MassDevice talks to OmniGuide's Yoel Fink and Yair Schindel about their company’s business development strategy.
When Yoel Fink began his groundbreaking work with mirrors at MIT in the late 1990’s, he didn't know he would be creating a material that would be used to carry lasers into areas as hard to reach as the inner ear or brain. He was working on a problem that the Defense Advanced Research Projects Agency, the research and development arm of the U.S. military, wanted solved. For reasons still unknown to Fink, DARPA wanted large-area, low-cost surfaces more reflective than a mirror that could reflect light from all angles. Eventually, his work led to a PhD thesis and OmniGuide, the company where he is currently chairman. OmniGuide, which employs 120 workers, just last week celebrated its 10th year of business.
Since commercializing its technology in late 2006, the company’s product lines have enabled it to grow steadily. OmniGuide last year raised $1.84 million in equity financing, on top of a $25 million private equity round from the previous year, which the company used to develop new fibers indicated for different clinical applications in laser microsurgery. Late last year, the company won a half-million dollar tax break from the quasi-public Mass.
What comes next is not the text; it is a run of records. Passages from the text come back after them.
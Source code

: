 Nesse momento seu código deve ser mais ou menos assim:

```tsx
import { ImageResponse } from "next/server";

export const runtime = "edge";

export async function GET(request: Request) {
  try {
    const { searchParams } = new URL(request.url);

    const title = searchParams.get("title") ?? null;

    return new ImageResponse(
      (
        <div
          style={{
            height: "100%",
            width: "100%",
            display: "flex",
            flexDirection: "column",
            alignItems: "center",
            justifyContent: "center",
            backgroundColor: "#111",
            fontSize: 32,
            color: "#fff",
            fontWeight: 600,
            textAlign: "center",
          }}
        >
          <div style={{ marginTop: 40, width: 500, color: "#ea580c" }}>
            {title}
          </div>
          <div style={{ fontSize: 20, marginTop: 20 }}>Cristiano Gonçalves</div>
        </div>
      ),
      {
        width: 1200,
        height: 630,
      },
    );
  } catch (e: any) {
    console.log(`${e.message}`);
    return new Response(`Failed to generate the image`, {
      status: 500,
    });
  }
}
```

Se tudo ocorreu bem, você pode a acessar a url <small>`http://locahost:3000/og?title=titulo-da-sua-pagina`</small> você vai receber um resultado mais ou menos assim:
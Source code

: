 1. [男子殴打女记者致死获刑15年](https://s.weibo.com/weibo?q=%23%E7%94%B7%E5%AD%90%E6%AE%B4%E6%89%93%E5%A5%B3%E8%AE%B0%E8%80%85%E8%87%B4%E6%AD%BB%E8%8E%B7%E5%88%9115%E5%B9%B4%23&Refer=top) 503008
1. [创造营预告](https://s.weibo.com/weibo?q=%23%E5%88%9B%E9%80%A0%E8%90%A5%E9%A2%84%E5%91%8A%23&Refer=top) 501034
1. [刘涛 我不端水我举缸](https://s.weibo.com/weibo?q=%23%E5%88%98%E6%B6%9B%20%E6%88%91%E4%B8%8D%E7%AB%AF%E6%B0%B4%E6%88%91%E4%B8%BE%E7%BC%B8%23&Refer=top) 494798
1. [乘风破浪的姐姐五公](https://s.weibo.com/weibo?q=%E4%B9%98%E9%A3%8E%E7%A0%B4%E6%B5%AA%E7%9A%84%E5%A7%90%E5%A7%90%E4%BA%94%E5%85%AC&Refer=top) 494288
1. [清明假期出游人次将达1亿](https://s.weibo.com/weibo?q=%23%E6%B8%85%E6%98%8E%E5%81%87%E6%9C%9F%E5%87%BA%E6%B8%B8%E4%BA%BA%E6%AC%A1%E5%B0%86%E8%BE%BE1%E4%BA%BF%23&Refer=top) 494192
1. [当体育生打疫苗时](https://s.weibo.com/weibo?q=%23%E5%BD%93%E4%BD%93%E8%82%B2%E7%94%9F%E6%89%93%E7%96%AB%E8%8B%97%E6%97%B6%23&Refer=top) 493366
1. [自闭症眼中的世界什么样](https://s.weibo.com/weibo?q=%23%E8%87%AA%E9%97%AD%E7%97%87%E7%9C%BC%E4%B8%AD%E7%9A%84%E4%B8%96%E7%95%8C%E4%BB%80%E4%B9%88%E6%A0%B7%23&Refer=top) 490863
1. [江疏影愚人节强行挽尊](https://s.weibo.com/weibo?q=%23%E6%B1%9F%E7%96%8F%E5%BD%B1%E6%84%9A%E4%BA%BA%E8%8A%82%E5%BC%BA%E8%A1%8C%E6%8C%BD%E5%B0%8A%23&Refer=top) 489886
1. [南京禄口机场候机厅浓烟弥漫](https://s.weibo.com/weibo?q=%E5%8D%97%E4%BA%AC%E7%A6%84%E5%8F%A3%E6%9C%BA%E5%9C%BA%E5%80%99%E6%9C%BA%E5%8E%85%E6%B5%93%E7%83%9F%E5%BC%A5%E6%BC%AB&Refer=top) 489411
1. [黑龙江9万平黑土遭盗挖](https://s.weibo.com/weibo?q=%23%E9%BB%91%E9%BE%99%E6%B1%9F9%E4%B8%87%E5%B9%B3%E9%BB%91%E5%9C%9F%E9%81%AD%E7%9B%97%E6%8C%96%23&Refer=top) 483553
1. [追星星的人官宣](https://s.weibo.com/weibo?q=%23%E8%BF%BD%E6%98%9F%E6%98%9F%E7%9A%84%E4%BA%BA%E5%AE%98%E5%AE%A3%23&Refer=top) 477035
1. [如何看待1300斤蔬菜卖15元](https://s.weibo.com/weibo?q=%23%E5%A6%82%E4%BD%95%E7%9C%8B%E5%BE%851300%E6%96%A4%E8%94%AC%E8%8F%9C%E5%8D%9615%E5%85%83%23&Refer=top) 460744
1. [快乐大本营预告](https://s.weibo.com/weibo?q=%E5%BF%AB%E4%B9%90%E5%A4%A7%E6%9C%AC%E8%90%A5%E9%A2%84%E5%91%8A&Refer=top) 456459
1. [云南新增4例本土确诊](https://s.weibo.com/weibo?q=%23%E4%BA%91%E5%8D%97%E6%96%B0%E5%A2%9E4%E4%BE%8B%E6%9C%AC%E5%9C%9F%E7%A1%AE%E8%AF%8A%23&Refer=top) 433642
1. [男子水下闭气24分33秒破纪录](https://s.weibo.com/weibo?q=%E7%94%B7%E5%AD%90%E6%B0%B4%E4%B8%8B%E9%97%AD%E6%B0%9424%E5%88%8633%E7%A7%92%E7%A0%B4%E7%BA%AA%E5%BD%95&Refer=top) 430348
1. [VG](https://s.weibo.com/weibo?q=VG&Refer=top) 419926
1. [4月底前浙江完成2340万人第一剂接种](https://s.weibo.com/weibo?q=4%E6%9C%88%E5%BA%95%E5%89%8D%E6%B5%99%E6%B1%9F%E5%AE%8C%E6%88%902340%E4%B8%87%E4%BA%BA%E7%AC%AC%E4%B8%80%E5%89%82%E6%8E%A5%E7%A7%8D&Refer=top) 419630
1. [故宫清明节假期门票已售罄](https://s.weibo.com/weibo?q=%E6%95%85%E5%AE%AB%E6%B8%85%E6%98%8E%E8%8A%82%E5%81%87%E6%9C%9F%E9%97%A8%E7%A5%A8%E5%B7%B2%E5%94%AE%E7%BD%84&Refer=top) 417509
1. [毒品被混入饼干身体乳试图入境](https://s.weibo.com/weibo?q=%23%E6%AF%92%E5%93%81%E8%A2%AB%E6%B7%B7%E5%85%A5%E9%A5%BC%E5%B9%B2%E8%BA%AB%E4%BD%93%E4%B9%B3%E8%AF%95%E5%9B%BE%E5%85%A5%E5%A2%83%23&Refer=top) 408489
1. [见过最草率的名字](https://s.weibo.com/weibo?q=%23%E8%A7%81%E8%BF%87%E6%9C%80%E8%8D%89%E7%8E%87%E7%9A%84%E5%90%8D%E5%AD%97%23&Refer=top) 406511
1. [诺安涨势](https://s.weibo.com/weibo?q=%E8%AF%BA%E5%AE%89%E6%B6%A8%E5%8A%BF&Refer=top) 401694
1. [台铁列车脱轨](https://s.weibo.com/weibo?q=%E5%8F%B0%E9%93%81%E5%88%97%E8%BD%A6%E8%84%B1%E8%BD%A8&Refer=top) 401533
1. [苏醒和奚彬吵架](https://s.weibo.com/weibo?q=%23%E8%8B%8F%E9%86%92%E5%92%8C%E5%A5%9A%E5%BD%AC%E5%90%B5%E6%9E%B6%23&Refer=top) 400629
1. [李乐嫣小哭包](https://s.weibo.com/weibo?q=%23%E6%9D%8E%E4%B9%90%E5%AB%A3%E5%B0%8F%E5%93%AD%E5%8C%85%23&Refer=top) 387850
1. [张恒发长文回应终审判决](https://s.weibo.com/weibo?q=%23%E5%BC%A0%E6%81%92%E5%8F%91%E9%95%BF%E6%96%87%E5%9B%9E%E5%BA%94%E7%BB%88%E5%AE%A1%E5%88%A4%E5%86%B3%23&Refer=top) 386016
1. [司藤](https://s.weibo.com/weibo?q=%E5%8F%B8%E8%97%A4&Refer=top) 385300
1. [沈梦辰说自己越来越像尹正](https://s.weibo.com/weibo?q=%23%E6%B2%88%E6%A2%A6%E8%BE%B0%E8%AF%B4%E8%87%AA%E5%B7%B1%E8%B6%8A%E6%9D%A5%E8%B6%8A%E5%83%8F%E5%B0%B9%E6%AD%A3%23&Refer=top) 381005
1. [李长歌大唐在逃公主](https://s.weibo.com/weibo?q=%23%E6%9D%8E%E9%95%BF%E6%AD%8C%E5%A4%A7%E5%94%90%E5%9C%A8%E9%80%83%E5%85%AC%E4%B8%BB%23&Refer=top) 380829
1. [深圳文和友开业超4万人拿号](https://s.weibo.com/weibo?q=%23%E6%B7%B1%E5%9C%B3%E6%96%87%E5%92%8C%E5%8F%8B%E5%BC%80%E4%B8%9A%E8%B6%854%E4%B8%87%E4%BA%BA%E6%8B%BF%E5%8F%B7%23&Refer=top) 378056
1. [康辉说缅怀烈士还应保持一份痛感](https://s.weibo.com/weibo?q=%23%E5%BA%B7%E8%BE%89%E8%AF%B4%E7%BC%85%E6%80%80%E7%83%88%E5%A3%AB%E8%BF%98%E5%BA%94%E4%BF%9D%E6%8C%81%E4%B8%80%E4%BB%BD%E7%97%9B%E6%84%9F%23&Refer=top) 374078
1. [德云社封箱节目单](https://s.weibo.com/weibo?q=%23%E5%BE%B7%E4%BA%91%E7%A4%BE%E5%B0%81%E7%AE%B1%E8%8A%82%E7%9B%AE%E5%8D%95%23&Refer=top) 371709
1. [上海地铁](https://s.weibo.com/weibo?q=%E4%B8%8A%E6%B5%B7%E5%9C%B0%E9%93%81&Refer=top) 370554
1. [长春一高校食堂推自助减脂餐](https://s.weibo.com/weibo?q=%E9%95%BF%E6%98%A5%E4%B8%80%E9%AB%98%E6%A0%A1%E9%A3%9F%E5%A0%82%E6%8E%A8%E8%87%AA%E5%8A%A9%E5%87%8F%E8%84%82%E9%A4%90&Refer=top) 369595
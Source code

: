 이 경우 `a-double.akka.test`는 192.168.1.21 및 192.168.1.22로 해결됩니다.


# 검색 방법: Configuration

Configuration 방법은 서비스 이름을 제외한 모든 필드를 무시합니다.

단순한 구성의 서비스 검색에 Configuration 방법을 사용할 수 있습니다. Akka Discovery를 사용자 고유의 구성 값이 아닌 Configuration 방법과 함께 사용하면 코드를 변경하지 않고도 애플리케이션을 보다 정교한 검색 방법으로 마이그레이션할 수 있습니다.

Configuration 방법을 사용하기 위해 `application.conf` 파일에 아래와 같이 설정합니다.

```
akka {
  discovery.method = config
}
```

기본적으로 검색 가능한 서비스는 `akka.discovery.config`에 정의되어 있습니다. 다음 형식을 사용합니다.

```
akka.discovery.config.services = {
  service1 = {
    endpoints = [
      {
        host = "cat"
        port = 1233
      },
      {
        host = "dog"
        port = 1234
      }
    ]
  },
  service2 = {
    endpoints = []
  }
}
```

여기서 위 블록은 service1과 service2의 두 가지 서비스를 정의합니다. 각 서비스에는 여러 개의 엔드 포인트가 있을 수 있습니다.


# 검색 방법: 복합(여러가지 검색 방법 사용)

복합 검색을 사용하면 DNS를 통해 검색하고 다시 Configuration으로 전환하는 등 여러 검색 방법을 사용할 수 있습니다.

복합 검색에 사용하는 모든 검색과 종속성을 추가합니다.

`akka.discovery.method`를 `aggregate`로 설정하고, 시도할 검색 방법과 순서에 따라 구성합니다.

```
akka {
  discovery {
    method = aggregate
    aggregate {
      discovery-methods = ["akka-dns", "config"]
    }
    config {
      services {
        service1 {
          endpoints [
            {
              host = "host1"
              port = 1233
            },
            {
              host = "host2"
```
Life Sciences Center to aid in job creation.
From his attempt to create large reflective surfaces, Fink was able to create what are essentially tiny pipes or hoses lined with what his research team at MIT called “perfect mirrors.” The mirrors that DARPA wanted to coat what Fink speculates were aircraft, or even aircraft carriers, are now lining the inside of tiny, hollow tubes that OmniGuide creates, in-house, to lengths of several kilometers at a time.
“We’re manufacturing products here that are really highly sophisticated and are technologically advanced. In fact we’re producing structures that companies like Intel would build in multi-billion dollar fabs, but we’re able to do it inside of fiber,” Fink said.